* [What you are asked to do]:
After finding the line containing "each customer account." below, please output that line and each following one through the line containing "merge the tables.", exactly as written.

┌────────

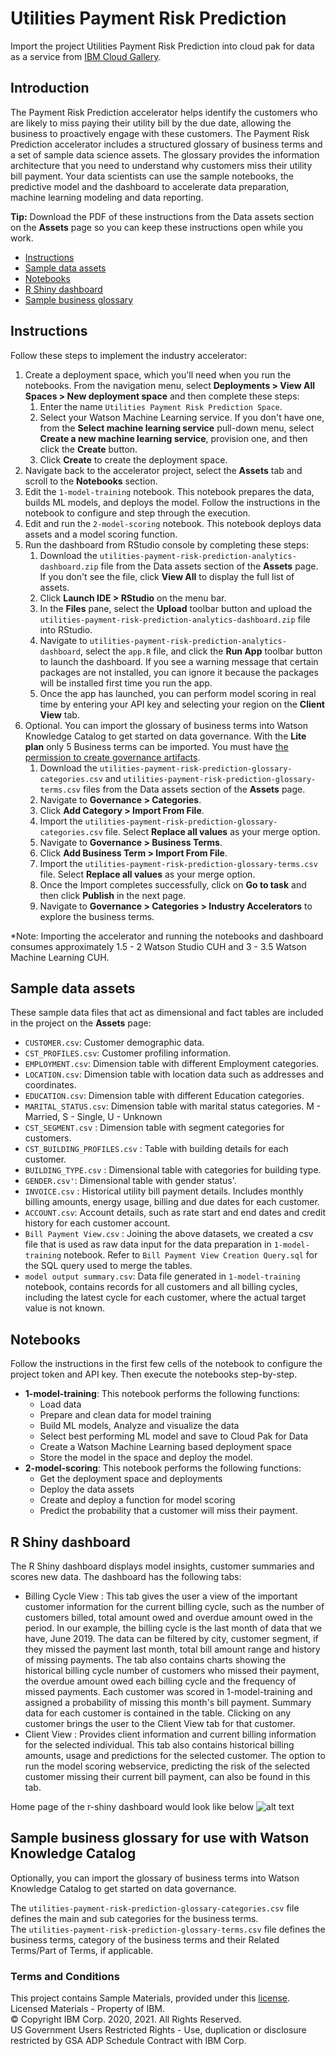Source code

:# Utilities Payment Risk Prediction
Import the project Utilities Payment Risk Prediction
into cloud pak for data as a service from [IBM Cloud Gallery](
https://dataplatform.cloud.ibm.com/exchange/public/entry/view/14ea8dfab582137c695a6630e9138d44?context=cpdaas). <br>

## Introduction

The Payment Risk Prediction accelerator helps identify the customers who are likely to miss paying their utility bill by the due date, allowing the business to proactively engage with these customers. The Payment Risk Prediction accelerator includes a structured glossary of business terms and a set of sample data science assets. The glossary provides the information architecture that you need to understand why customers miss their utility bill payment. Your data scientists can use the sample notebooks, the predictive model and the dashboard to accelerate data preparation, machine learning modeling and data reporting.


**Tip:** Download the PDF of these instructions from the Data assets section on the **Assets** page so you can keep these instructions open while you work.

- [Instructions](#instructions)
- [Sample data assets](#data-assets)
- [Notebooks](#notebooks)
- [R Shiny dashboard](#dashboard)
- [Sample business glossary](#glossary)


<a id="instructions"></a>
## Instructions

Follow these steps to implement the industry accelerator:
1. Create a deployment space, which you'll need when you run the notebooks. From the navigation menu, select **Deployments > View All Spaces > New deployment space** and then complete these steps:
    1. Enter the name `Utilities Payment Risk Prediction Space`.
    1. Select your Watson Machine Learning service. If you don't have one, from the **Select machine learning service** pull-down menu, select **Create a new machine learning service**, provision one, and then click the **Create** button.
    1. Click **Create** to create the deployment space.
1. Navigate back to the accelerator project, select the **Assets** tab and scroll to the **Notebooks** section.
1. Edit the `1-model-training` notebook. This notebook prepares the data, builds ML models, and deploys the model. Follow the instructions in the notebook to configure and step through the execution.
1. Edit and run the `2-model-scoring` notebook. This notebook deploys data assets and a model scoring function.
1. Run the dashboard from RStudio console by completing these steps:
    1. Download the `utilities-payment-risk-prediction-analytics-dashboard.zip` file from the Data assets section of the **Assets** page. If you don't see the file, click **View All** to display the full list of assets.
    1. Click **Launch IDE > RStudio** on the menu bar. 
    1. In the **Files** pane, select the **Upload** toolbar button and upload the `utilities-payment-risk-prediction-analytics-dashboard.zip` file into RStudio.
    1. Navigate to `utilities-payment-risk-prediction-analytics-dashboard`, select the `app.R` file, and click the **Run App** toolbar button to launch the dashboard. If you see a warning message that certain packages are not installed, you can ignore it because the packages will be installed first time you run the app. 
    1. Once the app has launched, you can perform model scoring in real time by entering your API key and selecting your region on the **Client View** tab.
1. Optional.  You can import the glossary of business terms into Watson Knowledge Catalog to get started on data governance. With the **Lite plan** only 5 Business terms can be imported. You must have <a href="https://dataplatform.cloud.ibm.com/docs/content/wsj/catalog/roles-wkcop.html" target="_blank" rel="noopener noreferrer">the permission to create governance artifacts</a>.
    1. Download the `utilities-payment-risk-prediction-glossary-categories.csv` and `utilities-payment-risk-prediction-glossary-terms.csv` files from the Data assets section of the **Assets** page.
    1. Navigate to **Governance > Categories**.
    1. Click **Add Category > Import From File**. 
    1. Import the `utilities-payment-risk-prediction-glossary-categories.csv` file. Select **Replace all values** as your merge option.
    1. Navigate to **Governance > Business Terms**.
    1. Click **Add Business Term > Import From File**. 
    1. Import the `utilities-payment-risk-prediction-glossary-terms.csv` file. Select **Replace all values** as your merge option.
    1. Once the Import completes successfully, click on **Go to task** and then click **Publish** in the next page.
    1. Navigate to **Governance > Categories > Industry Accelerators** to explore the business terms.

*Note: Importing the accelerator and running the notebooks and dashboard consumes approximately 1.5 - 2 Watson Studio CUH and 3 - 3.5 Watson Machine Learning CUH.

 <a id="data-assets"></a>
## Sample data assets
These sample data files that act as dimensional and fact tables are included in the project on the **Assets** page: <br>
- `CUSTOMER.csv`: Customer demographic data.
- `CST_PROFILES.csv`: Customer profiling information.
- `EMPLOYMENT.csv`: Dimension table with different Employment categories.
- `LOCATION.csv`: Dimension table with location data such as addresses and coordinates.
- `EDUCATION.csv`: Dimension table with different Education categories.
- `MARITAL_STATUS.csv`: Dimension table with marital status categories. M - Married, S - Single, U - Unknown
- `CST_SEGMENT.csv` : Dimension table with segment categories for customers.
- `CST_BUILDING_PROFILES.csv` : Table with building details for each customer.
- `BUILDING_TYPE.csv` : Dimensional table with categories for building type.
- `GENDER.csv'`: Dimensional table with gender status'.
- `INVOICE.csv` : Historical utility bill payment details. Includes monthly billing amounts, energy usage, billing and due dates for each customer.
- `ACCOUNT.csv`: Account details, such as rate start and end dates and credit history for each customer account.
- `Bill Payment View.csv` : Joining the above datasets, we created a csv file that is used as raw data input for the data preparation in `1-model-training` notebook. Refer to `Bill Payment View Creation Query.sql` for the SQL query used to merge the tables.
- `model output summary.csv`: Data file generated in `1-model-training` notebook, contains records for all customers and all billing cycles, including the latest cycle for each customer, where the actual target value is not known.

<a id="notebooks"></a>
## Notebooks
Follow the instructions in the first few cells of the notebook to configure the project token and API key. Then execute the notebooks step-by-step.
- **1-model-training**:  This notebook performs the following functions: 
    - Load data
    - Prepare and clean data for model training
    - Build ML models, Analyze and visualize the data
    - Select best performing ML model and save to Cloud Pak for Data
    - Create a Watson Machine Learning based deployment space
    - Store the model in the space and deploy the model.
- **2-model-scoring**: This notebook performs the following functions: 
    - Get the deployment space and deployments
    - Deploy the data assets
    - Create and deploy a function for model scoring
    -  Predict the probability that a customer will miss their payment. 

<a id="dashboard"></a>
## R Shiny dashboard
The R Shiny dashboard displays model insights, customer summaries and scores new data. The dashboard has the following tabs:
- Billing Cycle View : This tab gives the user a view of the important customer information for the current billing cycle, such as the number of customers billed, total amount owed and overdue amount owed in the period. In our example, the billing cycle is the last month of data that we have, June 2019. The data can be filtered by city, customer segment, if they missed the payment last month, total bill amount range and history of missing payments. The tab also contains charts showing the historical billing cycle number of customers who missed their payment, the overdue amount owed each billing cycle and the frequency of missed payments. Each customer was scored in 1-model-training and assigned a probability of missing this month's bill payment. Summary data for each customer is contained in the table. Clicking on any customer brings the user to the Client View tab for that customer.
- Client View : Provides client information and current billing information for the selected individual. This tab also contains historical billing amounts, usage and predictions for the selected customer. The option to run the model scoring webservice, predicting the risk of the selected customer missing their current bill payment, can also be found in this tab.

Home page of the r-shiny dashboard would look like below
![alt text](https://public.dhe.ibm.com/software/data/sw-library/cognos/mobile/C11/catalog/images/cp4d/Utilities_Payment_Risk_Prediction_Dashboard.png)

<a id="glossary"></a>
## Sample business glossary for use with Watson Knowledge Catalog
Optionally, you can import the glossary of business terms into Watson Knowledge Catalog to get started on data governance. <br>

The `utilities-payment-risk-prediction-glossary-categories.csv` file defines the main and sub categories for the business terms. <br>
The `utilities-payment-risk-prediction-glossary-terms.csv` file defines the business terms, category of the business terms and their Related Terms/Part of Terms, if applicable. <br>

### Terms and Conditions
This project contains Sample Materials, provided under this <a href="https://github.com/IBM/Industry-Accelerators/blob/master/CPD%20SaaS/LICENSE" target="_blank" rel="noopener noreferrer">license</a>. <br/>
Licensed Materials - Property of IBM. <br/>
© Copyright IBM Corp. 2020, 2021. All Rights Reserved. <br/>
US Government Users Restricted Rights - Use, duplication or disclosure restricted by GSA ADP Schedule Contract with IBM Corp.<br/>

└────────

* [Output of the exercise]:
- `ACCOUNT.csv`: Account details, such as rate start and end dates and credit history for each customer account.
- `Bill Payment View.csv` : Joining the above datasets, we created a csv file that is used as raw data input for the data preparation in `1-model-training` notebook. Refer to `Bill Payment View Creation Query.sql` for the SQL query used to merge the tables.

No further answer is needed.